= WHAT IS REQUIRED =
Your reply should be made up of every line in the records below that holds the string "Iguaran".

= SOURCE MATERIAL =
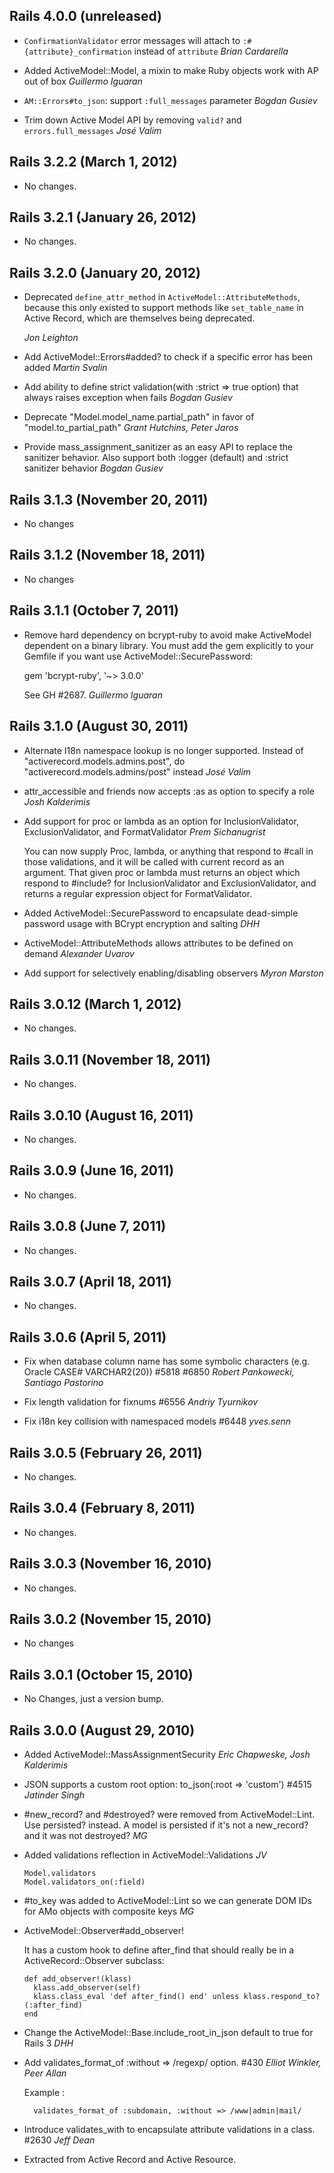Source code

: ## Rails 4.0.0 (unreleased) ##

*   `ConfirmationValidator` error messages will attach to `:#{attribute}_confirmation` instead of `attribute` *Brian Cardarella*

*   Added ActiveModel::Model, a mixin to make Ruby objects work with AP out of box *Guillermo Iguaran*

*   `AM::Errors#to_json`: support `:full_messages` parameter *Bogdan Gusiev*

*   Trim down Active Model API by removing `valid?` and `errors.full_messages` *José Valim*


## Rails 3.2.2 (March 1, 2012) ##

*   No changes.


## Rails 3.2.1 (January 26, 2012) ##

*   No changes.


## Rails 3.2.0 (January 20, 2012) ##

*   Deprecated `define_attr_method` in `ActiveModel::AttributeMethods`, because this only existed to
    support methods like `set_table_name` in Active Record, which are themselves being deprecated.

    *Jon Leighton*

*   Add ActiveModel::Errors#added? to check if a specific error has been added *Martin Svalin*

*   Add ability to define strict validation(with :strict => true option) that always raises exception when fails *Bogdan Gusiev*

*   Deprecate "Model.model_name.partial_path" in favor of "model.to_partial_path" *Grant Hutchins, Peter Jaros*

*   Provide mass_assignment_sanitizer as an easy API to replace the sanitizer behavior. Also support both :logger (default) and :strict sanitizer behavior *Bogdan Gusiev*


## Rails 3.1.3 (November 20, 2011) ##

*   No changes


## Rails 3.1.2 (November 18, 2011) ##

*   No changes


## Rails 3.1.1 (October 7, 2011) ##

*   Remove hard dependency on bcrypt-ruby to avoid make ActiveModel dependent on a binary library.
    You must add the gem explicitly to your Gemfile if you want use ActiveModel::SecurePassword:

    gem 'bcrypt-ruby', '~> 3.0.0'

    See GH #2687. *Guillermo Iguaran*


## Rails 3.1.0 (August 30, 2011) ##

*   Alternate I18n namespace lookup is no longer supported.
    Instead of "activerecord.models.admins.post", do "activerecord.models.admins/post" instead *José Valim*

*   attr_accessible and friends now accepts :as as option to specify a role *Josh Kalderimis*

*   Add support for proc or lambda as an option for InclusionValidator,
    ExclusionValidator, and FormatValidator *Prem Sichanugrist*

    You can now supply Proc, lambda, or anything that respond to #call in those
    validations, and it will be called with current record as an argument.
    That given proc or lambda must returns an object which respond to #include? for
    InclusionValidator and ExclusionValidator, and returns a regular expression
    object for FormatValidator.

*   Added ActiveModel::SecurePassword to encapsulate dead-simple password usage with BCrypt encryption and salting *DHH*

*   ActiveModel::AttributeMethods allows attributes to be defined on demand *Alexander Uvarov*

*   Add support for selectively enabling/disabling observers *Myron Marston*


## Rails 3.0.12 (March 1, 2012) ##

*   No changes.


## Rails 3.0.11 (November 18, 2011) ##

*   No changes.


## Rails 3.0.10 (August 16, 2011) ##

*   No changes.


## Rails 3.0.9 (June 16, 2011) ##

*   No changes.


## Rails 3.0.8 (June 7, 2011) ##

*   No changes.


## Rails 3.0.7 (April 18, 2011) ##

*   No changes.


##   Rails 3.0.6 (April 5, 2011) ##

*   Fix when database column name has some symbolic characters (e.g. Oracle CASE# VARCHAR2(20)) #5818 #6850 *Robert Pankowecki, Santiago Pastorino*

*   Fix length validation for fixnums #6556 *Andriy Tyurnikov*

*   Fix i18n key collision with namespaced models #6448 *yves.senn*


## Rails 3.0.5 (February 26, 2011) ##

*   No changes.


## Rails 3.0.4 (February 8, 2011) ##

*   No changes.


## Rails 3.0.3 (November 16, 2010) ##

*   No changes.


## Rails 3.0.2 (November 15, 2010) ##

*   No changes


## Rails 3.0.1 (October 15, 2010) ##

*   No Changes, just a version bump.


## Rails 3.0.0 (August 29, 2010) ##

*   Added ActiveModel::MassAssignmentSecurity *Eric Chapweske, Josh Kalderimis*

*   JSON supports a custom root option: to_json(:root => 'custom')  #4515 *Jatinder Singh*

*   #new_record? and #destroyed? were removed from ActiveModel::Lint. Use
    persisted? instead. A model is persisted if it's not a new_record? and it was
    not destroyed? *MG*

*   Added validations reflection in ActiveModel::Validations *JV*

        Model.validators
        Model.validators_on(:field)

*   #to_key was added to ActiveModel::Lint so we can generate DOM IDs for
    AMo objects with composite keys *MG*

*   ActiveModel::Observer#add_observer!

    It has a custom hook to define after_find that should really be in a
    ActiveRecord::Observer subclass:

        def add_observer!(klass)
          klass.add_observer(self)
          klass.class_eval 'def after_find() end' unless klass.respond_to?(:after_find)
        end

*   Change the ActiveModel::Base.include_root_in_json default to true for Rails 3 *DHH*

*   Add validates_format_of :without => /regexp/ option. #430 *Elliot Winkler, Peer Allan*

    Example :

          validates_format_of :subdomain, :without => /www|admin|mail/

*   Introduce validates_with to encapsulate attribute validations in a class.  #2630 *Jeff Dean*

*   Extracted from Active Record and Active Resource.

= ANSWER BOX =
*   Added ActiveModel::Model, a mixin to make Ruby objects work with AP out of box *Guillermo Iguaran*
    See GH #2687. *Guillermo Iguaran*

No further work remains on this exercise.